Smiley face
写真・図版
2025年1月20日、ワシントンで開かれた大統領就任式に臨むドナルド・トランプ氏(左)にあいさつするジョー・バイデン氏=ロイター

ミッシェル・ゴールドバーグ

 2022年、ジョー・バイデン氏は再選を狙うには年を取りすぎていると主張するコラムを書いた後、私の考えが間違っていると考える民主党員たちと何度も話し合い、少なくとも一度はケーブルテレビの討論会にも参加した。これらの民主党員が公の場で言っていることと私的な場で言っていることに大きな違いがあったとは記憶していない。バイデン氏の衰えに関する非公式のうわさを耳にしたこともなかった。むしろ、私が話をした当局者や評論家たちは、現職の優位性を党が放棄するのは愚かな行為で、予備選は民主党のさまざまな派閥の間に厄介な亀裂を生むリスクがある、そして何より、バイデン氏が法律制定で多くの成功をおさめたことは、彼が依然として職務にふさわしいことを証明している、と確信しているようだった。

 彼らの中には、私が間違っていると確信している人もいて、私ももしかしたら彼らが正しいのではないかと思ってしまった。こうした疑念こそが、恥ずかしい話だが、私がバイデン氏に退くよう求めるコラムを翌年まで書かなかった理由なのだ。

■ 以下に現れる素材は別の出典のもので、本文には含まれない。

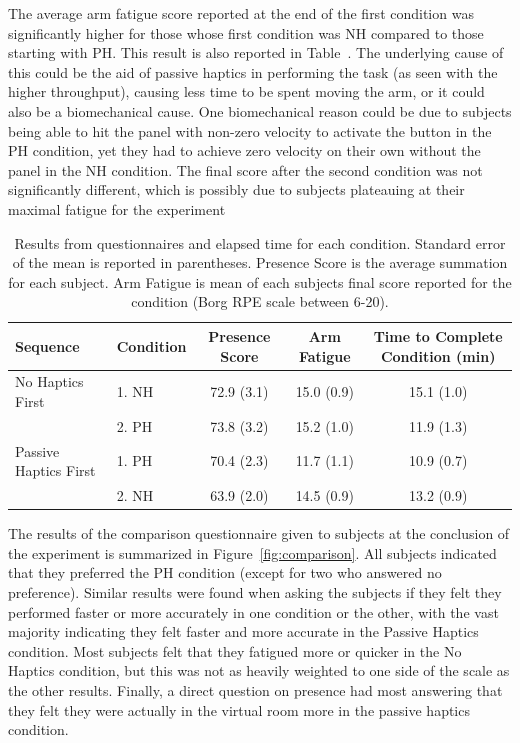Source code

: \documentclass[]{aiaa-tc}%
\begin{document}
The average arm fatigue score reported at the end of the first condition was significantly higher for those whose first condition was NH compared to those starting with PH.
This result is also reported in Table~\cite{tab:subjective}.
The underlying cause of this could be the aid of passive haptics in performing the task (as seen with the higher throughput), causing less time to be spent moving the arm, or it could also be a biomechanical cause.
One biomechanical reason could be due to subjects being able to hit the panel with non-zero velocity to activate the button in the PH condition, yet they had to achieve zero velocity on their own without the panel in the NH condition.
The final score after the second condition was not significantly different, which is possibly due to subjects plateauing at their maximal fatigue for the experiment

\begin{table}
  \centering
  \begin{tabular}{llccc}
    Sequence & Condition & Presence Score & Arm Fatigue & Time to Complete Condition (min) \\
    \hline\hline
    No Haptics First & 1. NH & 72.9 (3.1) & 15.0 (0.9) & 15.1 (1.0) \\
    & 2. PH & 73.8 (3.2) & 15.2 (1.0) & 11.9 (1.3) \\
    \hline
    Passive Haptics First & 1. PH & 70.4 (2.3) & 11.7 (1.1) & 10.9 (0.7) \\
    & 2. NH & 63.9 (2.0) & 14.5 (0.9) & 13.2 (0.9) \\
  \end{tabular}
  \caption{Results from questionnaires and elapsed time for each condition. Standard error of the mean is reported in parentheses. Presence Score is the average summation for each subject. Arm Fatigue is mean of each subjects final score reported for the condition (Borg RPE scale between 6-20).}
  \label{tab:subjective}
\end{table}

The results of the comparison questionnaire given to subjects at the conclusion of the experiment is summarized in Figure~\ref{fig:comparison}.
All subjects indicated that they preferred the PH condition (except for two who answered no preference).
Similar results were found when asking the subjects if they felt they performed faster or more accurately in one condition or the other, with the vast majority indicating they felt faster and more accurate in the Passive Haptics condition.
Most subjects felt that they fatigued more or quicker in the No Haptics condition, but this was not as heavily weighted to one side of the scale as the other results.
Finally, a direct question on presence had most answering that they felt they were actually in the virtual room more in the passive haptics condition.
\end{document}
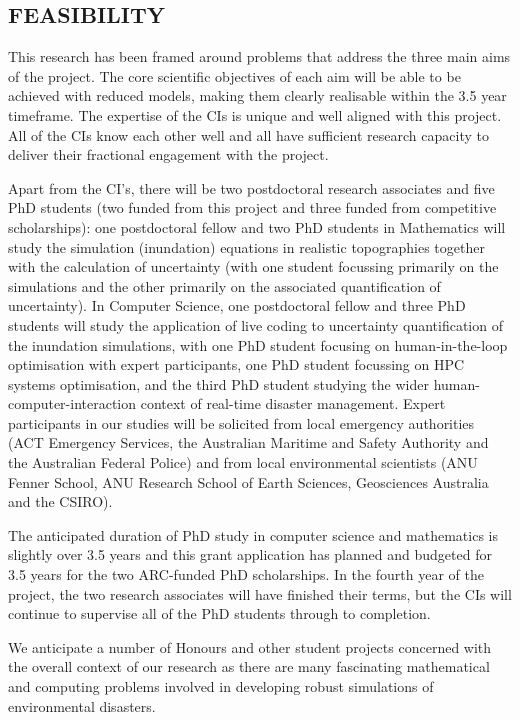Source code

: 
\subsection*{FEASIBILITY}



This research has been framed around problems that address the three main aims of the project. The core scientific objectives of each aim will be able to be achieved with reduced models, making them clearly realisable within the 3.5 year timeframe.
The expertise of the CIs is unique and well aligned with this project. All of the CIs know each other well and all have sufficient research capacity to deliver their fractional engagement with the project.

Apart from the CI's, there will be two postdoctoral research associates and five PhD students (two funded from this project and three funded from competitive scholarships): 
one postdoctoral fellow and two PhD students in 
Mathematics will study the simulation (inundation) equations in realistic topographies together with the calculation of uncertainty (with one student focussing primarily on the simulations and the other primarily on the associated quantification of uncertainty). 
In Computer Science, one postdoctoral fellow and three PhD students will study the application of live coding to uncertainty quantification of the inundation simulations, with one PhD student focusing on human-in-the-loop optimisation with expert participants, one PhD student focussing on HPC systems optimisation, 
and the third PhD student studying the wider human-computer-interaction context of real-time disaster management.
Expert participants in our studies will be solicited from local emergency authorities (ACT Emergency
Services, the Australian Maritime and Safety Authority and the Australian Federal Police) and from local environmental scientists (ANU Fenner School, ANU Research School of Earth Sciences, Geosciences Australia and the CSIRO).

The anticipated duration of PhD study in computer science and mathematics is slightly over 3.5 years and this grant application has planned and budgeted for 3.5 years for the two ARC-funded PhD scholarships. In the fourth year of the project, the two research associates will have finished their terms, but the CIs will continue to supervise all of the PhD students through to completion.  

We anticipate a number of Honours and other student projects concerned with the overall context of our research as there are many 
fascinating mathematical and computing problems involved in developing robust simulations of environmental disasters.\\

 多くの人々、特に共和党員にとって、民主党がバイデン氏は基本的に大丈夫だと言い続けたことは、有権者に対する詐欺のように見える。(CNNアンカーの)ジェイク・タッパー氏と(ネットメディア・アクシオス記者の)アレックス・トンプソン氏によるバイデン氏の衰えぶりを描いた衝撃的な新著「原罪(Original Sin)」の中では、バイデン氏の状態がいかに悪化していたかをどうしても認めようとしなかったことを「隠蔽(いんぺい)」と呼んでいる。

自分自身にうそをついた

 確かに、特にバイデン氏の閉鎖的な側近グループの間では、ある程度の隠蔽(いんぺい)が行われていた。しかし、バイデン氏の衰えの進行について国民にうそをついていたというより、あまりにも多くの民主党員が自分自身にうそをついていたのだと私は思う。党の指導者たちが今対処すべき「原罪」とは、集団思考、惰性、そして極端でひどく逆効果となるリスク回避の体質である。